▶ _Problem to solve_
The answer must be an exact copy of the entries that follow, with all images removed.

BEGIN Source data

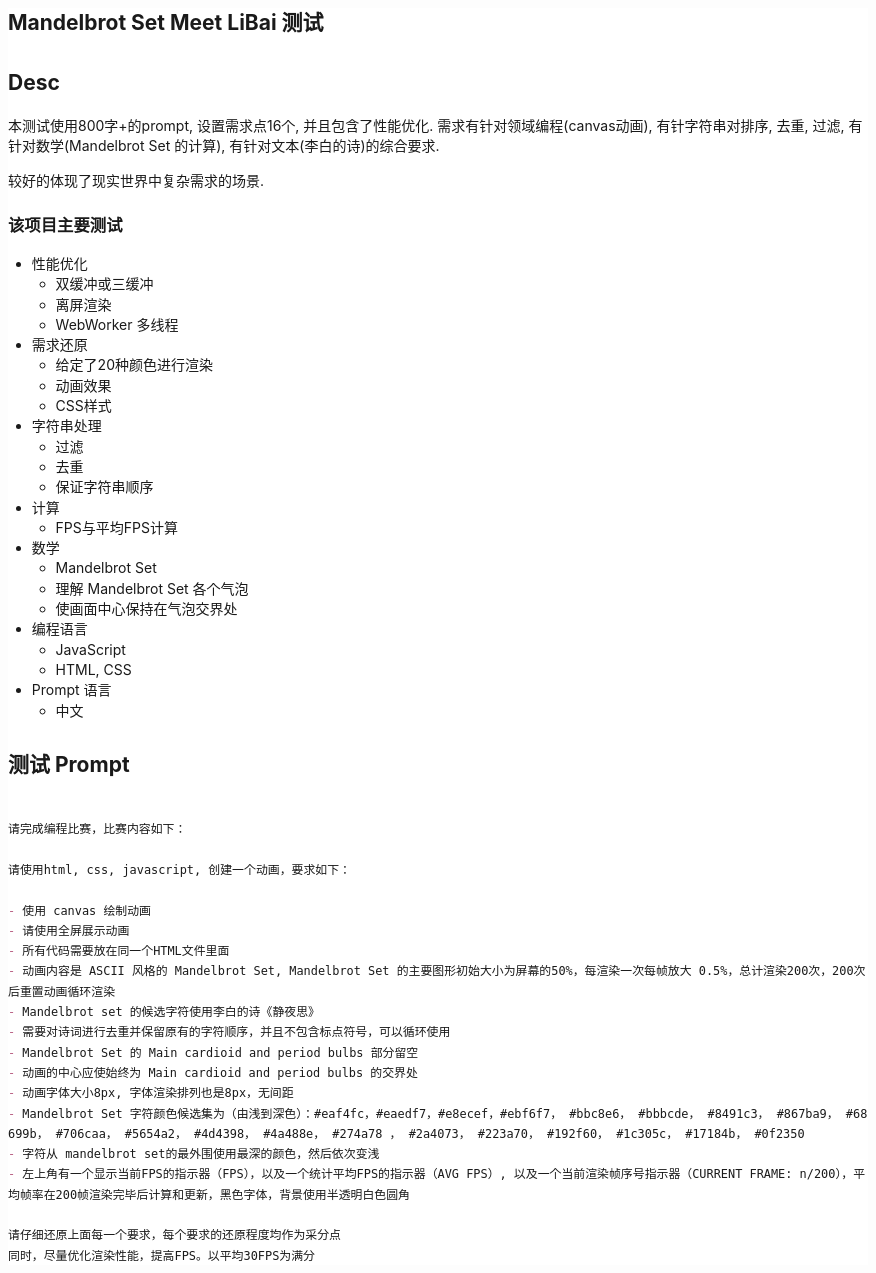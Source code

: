 Mandelbrot Set Meet LiBai 测试
------------------------------

## Desc

本测试使用800字+的prompt, 设置需求点16个, 并且包含了性能优化. 需求有针对领域编程(canvas动画), 有针字符串对排序, 去重, 过滤, 有针对数学(Mandelbrot Set 的计算), 有针对文本(李白的诗)的综合要求.

较好的体现了现实世界中复杂需求的场景.

### 该项目主要测试

- 性能优化
  - 双缓冲或三缓冲
  - 离屏渲染
  - WebWorker 多线程
- 需求还原
  - 给定了20种颜色进行渲染
  - 动画效果
  - CSS样式
- 字符串处理
  - 过滤
  - 去重
  - 保证字符串顺序
- 计算
  - FPS与平均FPS计算
- 数学
  - Mandelbrot Set
  - 理解 Mandelbrot Set 各个气泡
  - 使画面中心保持在气泡交界处
- 编程语言
  - JavaScript
  - HTML, CSS
- Prompt 语言
  - 中文


## 测试 Prompt


```markdown

请完成编程比赛，比赛内容如下：

请使用html, css, javascript, 创建一个动画，要求如下：

- 使用 canvas 绘制动画
- 请使用全屏展示动画
- 所有代码需要放在同一个HTML文件里面
- 动画内容是 ASCII 风格的 Mandelbrot Set, Mandelbrot Set 的主要图形初始大小为屏幕的50%，每渲染一次每帧放大 0.5%，总计渲染200次，200次后重置动画循环渲染
- Mandelbrot set 的候选字符使用李白的诗《静夜思》
- 需要对诗词进行去重并保留原有的字符顺序，并且不包含标点符号，可以循环使用
- Mandelbrot Set 的 Main cardioid and period bulbs 部分留空
- 动画的中心应使始终为 Main cardioid and period bulbs 的交界处
- 动画字体大小8px, 字体渲染排列也是8px，无间距
- Mandelbrot Set 字符颜色候选集为（由浅到深色）：#eaf4fc，#eaedf7，#e8ecef，#ebf6f7， #bbc8e6， #bbbcde， #8491c3， #867ba9， #68699b， #706caa， #5654a2， #4d4398， #4a488e， #274a78 ， #2a4073， #223a70， #192f60， #1c305c， #17184b， #0f2350
- 字符从 mandelbrot set的最外围使用最深的颜色，然后依次变浅
- 左上角有一个显示当前FPS的指示器（FPS），以及一个统计平均FPS的指示器（AVG FPS）, 以及一个当前渲染帧序号指示器（CURRENT FRAME: n/200），平均帧率在200帧渲染完毕后计算和更新，黑色字体，背景使用半透明白色圆角

请仔细还原上面每一个要求，每个要求的还原程度均作为采分点  
同时，尽量优化渲染性能，提高FPS。以平均30FPS为满分
```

END Source data

▶ _Solution to this task_
Source code

: Mandelbrot Set Meet LiBai 测试
------------------------------

## Desc

本测试使用800字+的prompt, 设置需求点16个, 并且包含了性能优化. 需求有针对领域编程(canvas动画), 有针字符串对排序, 去重, 过滤, 有针对数学(Mandelbrot Set 的计算), 有针对文本(李白的诗)的综合要求.

较好的体现了现实世界中复杂需求的场景.

### 该项目主要测试

- 性能优化
  - 双缓冲或三缓冲
  - 离屏渲染
  - WebWorker 多线程
- 需求还原
  - 给定了20种颜色进行渲染
  - 动画效果
  - CSS样式
- 字符串处理
  - 过滤
  - 去重
  - 保证字符串顺序
- 计算
  - FPS与平均FPS计算
- 数学
  - Mandelbrot Set
  - 理解 Mandelbrot Set 各个气泡
  - 使画面中心保持在气泡交界处
- 编程语言
  - JavaScript
  - HTML, CSS
- Prompt 语言
  - 中文


## 测试 Prompt


```markdown

请完成编程比赛，比赛内容如下：

请使用html, css, javascript, 创建一个动画，要求如下：

- 使用 canvas 绘制动画
- 请使用全屏展示动画
- 所有代码需要放在同一个HTML文件里面
- 动画内容是 ASCII 风格的 Mandelbrot Set, Mandelbrot Set 的主要图形初始大小为屏幕的50%，每渲染一次每帧放大 0.5%，总计渲染200次，200次后重置动画循环渲染
- Mandelbrot set 的候选字符使用李白的诗《静夜思》
- 需要对诗词进行去重并保留原有的字符顺序，并且不包含标点符号，可以循环使用
- Mandelbrot Set 的 Main cardioid and period bulbs 部分留空
- 动画的中心应使始终为 Main cardioid and period bulbs 的交界处
- 动画字体大小8px, 字体渲染排列也是8px，无间距
- Mandelbrot Set 字符颜色候选集为（由浅到深色）：#eaf4fc，#eaedf7，#e8ecef，#ebf6f7， #bbc8e6， #bbbcde， #8491c3， #867ba9， #68699b， #706caa， #5654a2， #4d4398， #4a488e， #274a78 ， #2a4073， #223a70， #192f60， #1c305c， #17184b， #0f2350
- 字符从 mandelbrot set的最外围使用最深的颜色，然后依次变浅
- 左上角有一个显示当前FPS的指示器（FPS），以及一个统计平均FPS的指示器（AVG FPS）, 以及一个当前渲染帧序号指示器（CURRENT FRAME: n/200），平均帧率在200帧渲染完毕后计算和更新，黑色字体，背景使用半透明白色圆角

请仔细还原上面每一个要求，每个要求的还原程度均作为采分点  
同时，尽量优化渲染性能，提高FPS。以平均30FPS为满分
```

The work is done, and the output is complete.